The problem is as follows. Let $m$ be a fixed integer. Let $a,b\geq0$ be integers such that $(a,b)=1$ and both $a$ and $b$ are square-free. I want to show that the set $\{r,s\in\mathbb Z:ar^2+bs^2=m\}$ has size at most 6 times the number of ideals of $\mathbb Q(\sqrt{-ab})$ with norm $m$.
I have not really come up with any fruitful ideas. If the equation were instead $r^2+(ab)s^2=m$, then this sort of bound seems easier.
Also, the 6 is not important, any absolute constant will do.
Thanks!
I have found an answer! Well, I have recovered the bound that I want, which, was $O(m^\epsilon)$. Note that the quadratic form above is by assumption primitive, since we have taken $(a,b)=1$. Let $r(m,Q)$ be the number of integral solutions to $Q(r,s)=m$, with $Q$ the quadratic form above. Then in Iwaniec's book "Topics in Classical Automorphic Forms", he references Dirichlet having showed that $$ r(m,Q) \leq w_D\sum_{d\mid n}\chi_D(d), $$ where $w_D\leq6$ is a positive constant, and $\chi_D(d)=\left(\frac{D}{d}\right)$ is a character from the quadratic residue.
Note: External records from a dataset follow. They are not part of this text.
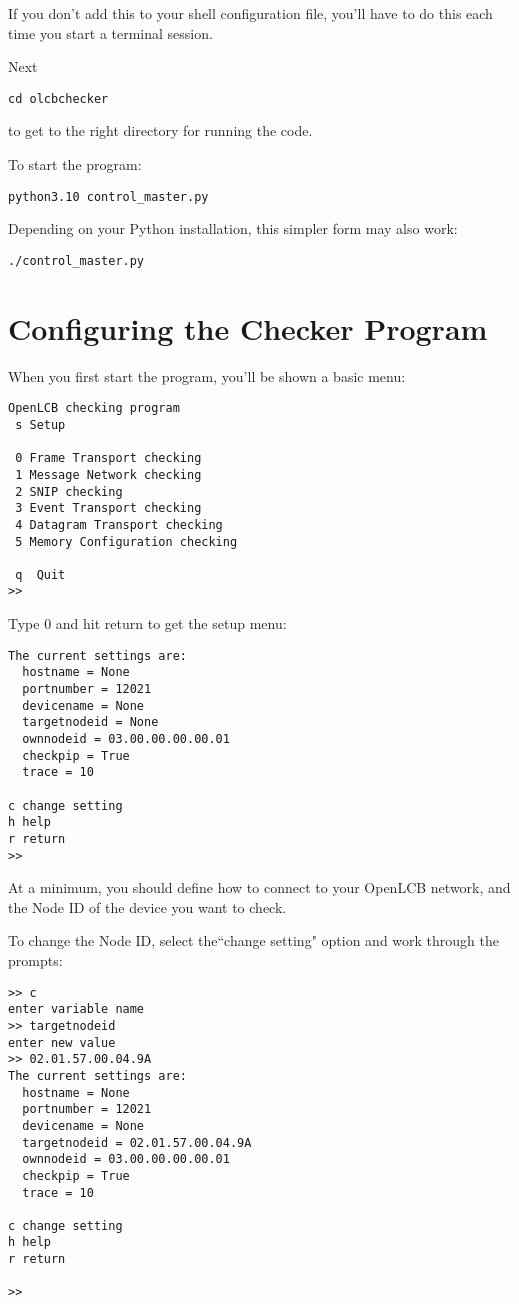\documentclass[11pt]{article}
\begin{document}
If you don't add this to your shell configuration file, you'll have to do 
this each time you start a terminal session.

Next
\begin{verbatim}
cd olcbchecker
\end{verbatim}
to get to the right directory for running the code. 

To start the program:
\begin{verbatim}
python3.10 control_master.py
\end{verbatim}

Depending on your Python installation, this simpler form may also work:
\begin{verbatim}
./control_master.py
\end{verbatim}


\section{Configuring the Checker Program}

When you first start the program, you'll be shown a basic menu:

\begin{verbatim}
OpenLCB checking program
 s Setup

 0 Frame Transport checking
 1 Message Network checking
 2 SNIP checking
 3 Event Transport checking
 4 Datagram Transport checking
 5 Memory Configuration checking
  
 q  Quit
>> 
\end{verbatim}

Type 0 and hit return to get the setup menu:

\begin{verbatim}
The current settings are:
  hostname = None
  portnumber = 12021
  devicename = None
  targetnodeid = None
  ownnodeid = 03.00.00.00.00.01
  checkpip = True
  trace = 10

c change setting
h help
r return
>> 
\end{verbatim}

At a minimum, you should define how to connect to your OpenLCB network,
and the Node ID of the device you want to check.  

To change the Node ID, select the``change setting" option and work through the prompts:

\begin{verbatim}
>> c
enter variable name
>> targetnodeid
enter new value
>> 02.01.57.00.04.9A
The current settings are:
  hostname = None
  portnumber = 12021
  devicename = None
  targetnodeid = 02.01.57.00.04.9A
  ownnodeid = 03.00.00.00.00.01
  checkpip = True
  trace = 10

c change setting
h help
r return

>> 
\end{verbatim}
\end{document}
Then we clearly have $$ r(m,q) \leq 6\sum_{d\mid n}1 = O_\epsilon(m^\epsilon). $$
Obviously, this is not a real solution, but I imagine that by diving into the classical theory of binary quadratic forms, I would recover what I originally wanted.
Please take all of this with a very large grain of salt, as it should be clear from this "explanation" that I am unsure of what I am talking, but at least I believe I know where to look.